*** Begin section ***

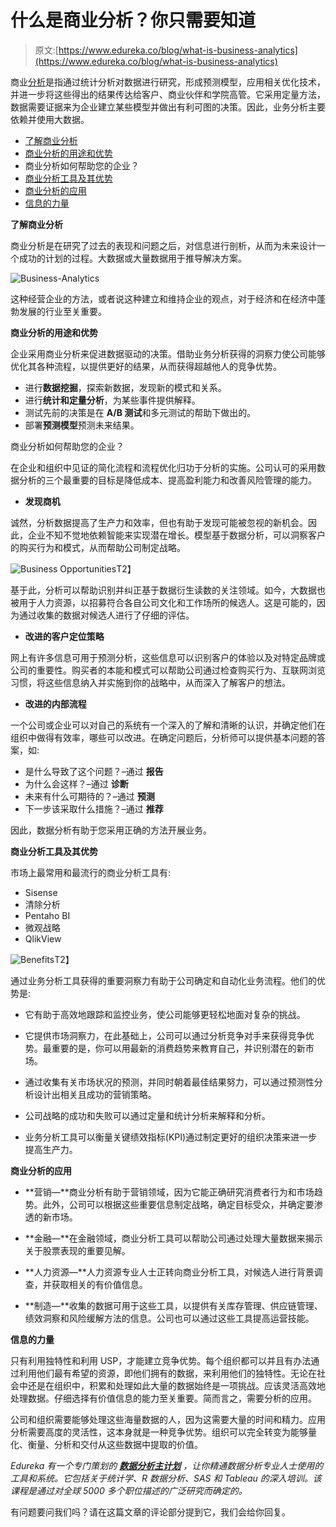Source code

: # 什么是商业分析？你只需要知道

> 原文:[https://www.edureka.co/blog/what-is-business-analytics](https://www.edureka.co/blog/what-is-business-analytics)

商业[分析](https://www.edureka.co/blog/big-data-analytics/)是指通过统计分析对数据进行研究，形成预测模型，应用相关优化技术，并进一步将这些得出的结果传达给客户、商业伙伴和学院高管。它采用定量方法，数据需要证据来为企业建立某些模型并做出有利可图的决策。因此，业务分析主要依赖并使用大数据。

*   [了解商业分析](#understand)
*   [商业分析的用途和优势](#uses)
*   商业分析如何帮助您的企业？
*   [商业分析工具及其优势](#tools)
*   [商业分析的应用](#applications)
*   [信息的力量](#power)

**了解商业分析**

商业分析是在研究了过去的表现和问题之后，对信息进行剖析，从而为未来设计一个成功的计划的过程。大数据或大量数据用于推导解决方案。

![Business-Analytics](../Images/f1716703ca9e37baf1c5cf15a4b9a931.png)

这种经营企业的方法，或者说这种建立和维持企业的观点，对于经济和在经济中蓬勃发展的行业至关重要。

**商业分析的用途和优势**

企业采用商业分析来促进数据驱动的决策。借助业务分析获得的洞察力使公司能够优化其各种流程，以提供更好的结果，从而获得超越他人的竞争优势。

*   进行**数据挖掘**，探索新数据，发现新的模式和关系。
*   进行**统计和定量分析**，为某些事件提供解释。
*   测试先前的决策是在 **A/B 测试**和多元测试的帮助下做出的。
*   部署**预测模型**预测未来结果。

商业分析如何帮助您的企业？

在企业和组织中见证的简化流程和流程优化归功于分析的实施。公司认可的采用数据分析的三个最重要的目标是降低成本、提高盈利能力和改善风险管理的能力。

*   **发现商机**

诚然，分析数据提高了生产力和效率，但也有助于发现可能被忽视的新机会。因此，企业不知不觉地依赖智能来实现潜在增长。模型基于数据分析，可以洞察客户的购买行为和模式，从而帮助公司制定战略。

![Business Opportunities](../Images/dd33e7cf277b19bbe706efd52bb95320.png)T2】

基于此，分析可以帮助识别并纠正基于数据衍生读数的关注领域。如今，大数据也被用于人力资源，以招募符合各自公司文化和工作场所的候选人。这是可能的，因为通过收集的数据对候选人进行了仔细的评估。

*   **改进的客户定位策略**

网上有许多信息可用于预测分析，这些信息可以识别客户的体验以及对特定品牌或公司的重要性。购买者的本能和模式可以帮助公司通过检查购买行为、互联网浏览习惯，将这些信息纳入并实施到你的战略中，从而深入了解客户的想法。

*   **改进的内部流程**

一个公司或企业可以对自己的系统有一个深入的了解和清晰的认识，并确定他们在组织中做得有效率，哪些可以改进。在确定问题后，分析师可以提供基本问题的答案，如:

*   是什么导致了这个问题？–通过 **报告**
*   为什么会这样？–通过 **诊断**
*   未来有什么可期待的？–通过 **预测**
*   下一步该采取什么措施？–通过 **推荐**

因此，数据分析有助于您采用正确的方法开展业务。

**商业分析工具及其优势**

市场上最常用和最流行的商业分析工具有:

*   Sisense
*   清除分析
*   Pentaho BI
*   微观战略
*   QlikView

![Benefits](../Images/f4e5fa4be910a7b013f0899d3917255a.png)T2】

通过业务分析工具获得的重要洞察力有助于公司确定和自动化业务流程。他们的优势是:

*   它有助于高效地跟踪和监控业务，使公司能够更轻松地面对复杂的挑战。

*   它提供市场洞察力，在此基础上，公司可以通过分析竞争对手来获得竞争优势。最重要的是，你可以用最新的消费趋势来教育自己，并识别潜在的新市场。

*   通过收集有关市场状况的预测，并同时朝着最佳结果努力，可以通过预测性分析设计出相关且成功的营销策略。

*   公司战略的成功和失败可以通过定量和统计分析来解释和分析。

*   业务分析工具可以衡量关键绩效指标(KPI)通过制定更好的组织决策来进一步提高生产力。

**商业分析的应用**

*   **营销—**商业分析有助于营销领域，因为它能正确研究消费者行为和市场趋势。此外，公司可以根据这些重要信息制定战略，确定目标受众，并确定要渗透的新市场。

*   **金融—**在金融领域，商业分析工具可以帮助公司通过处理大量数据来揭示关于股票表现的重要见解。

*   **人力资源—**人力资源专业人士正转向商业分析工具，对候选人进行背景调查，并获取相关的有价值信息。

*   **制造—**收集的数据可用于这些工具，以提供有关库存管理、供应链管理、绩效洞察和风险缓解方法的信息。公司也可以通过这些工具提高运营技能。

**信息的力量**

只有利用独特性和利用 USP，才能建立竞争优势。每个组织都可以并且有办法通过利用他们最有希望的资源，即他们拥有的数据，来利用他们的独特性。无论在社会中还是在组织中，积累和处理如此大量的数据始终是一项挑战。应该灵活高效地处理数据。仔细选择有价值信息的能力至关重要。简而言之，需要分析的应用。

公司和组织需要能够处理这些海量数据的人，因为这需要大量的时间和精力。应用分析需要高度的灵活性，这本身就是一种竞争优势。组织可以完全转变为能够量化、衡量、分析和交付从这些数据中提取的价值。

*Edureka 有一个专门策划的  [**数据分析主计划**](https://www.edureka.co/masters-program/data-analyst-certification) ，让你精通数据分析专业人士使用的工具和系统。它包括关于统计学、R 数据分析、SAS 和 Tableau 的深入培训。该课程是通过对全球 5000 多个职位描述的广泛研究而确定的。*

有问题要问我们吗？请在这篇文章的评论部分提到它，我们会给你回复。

*** End section ***

Problem: From the listing above, pick out every line containing "data".

Exercise solution:
商业[分析](https://www.edureka.co/blog/big-data-analytics/)是指通过统计分析对数据进行研究，形成预测模型，应用相关优化技术，并进一步将这些得出的结果传达给客户、商业伙伴和学院高管。它采用定量方法，数据需要证据来为企业建立某些模型并做出有利可图的决策。因此，业务分析主要依赖并使用大数据。
*Edureka 有一个专门策划的  [**数据分析主计划**](https://www.edureka.co/masters-program/data-analyst-certification) ，让你精通数据分析专业人士使用的工具和系统。它包括关于统计学、R 数据分析、SAS 和 Tableau 的深入培训。该课程是通过对全球 5000 多个职位描述的广泛研究而确定的。*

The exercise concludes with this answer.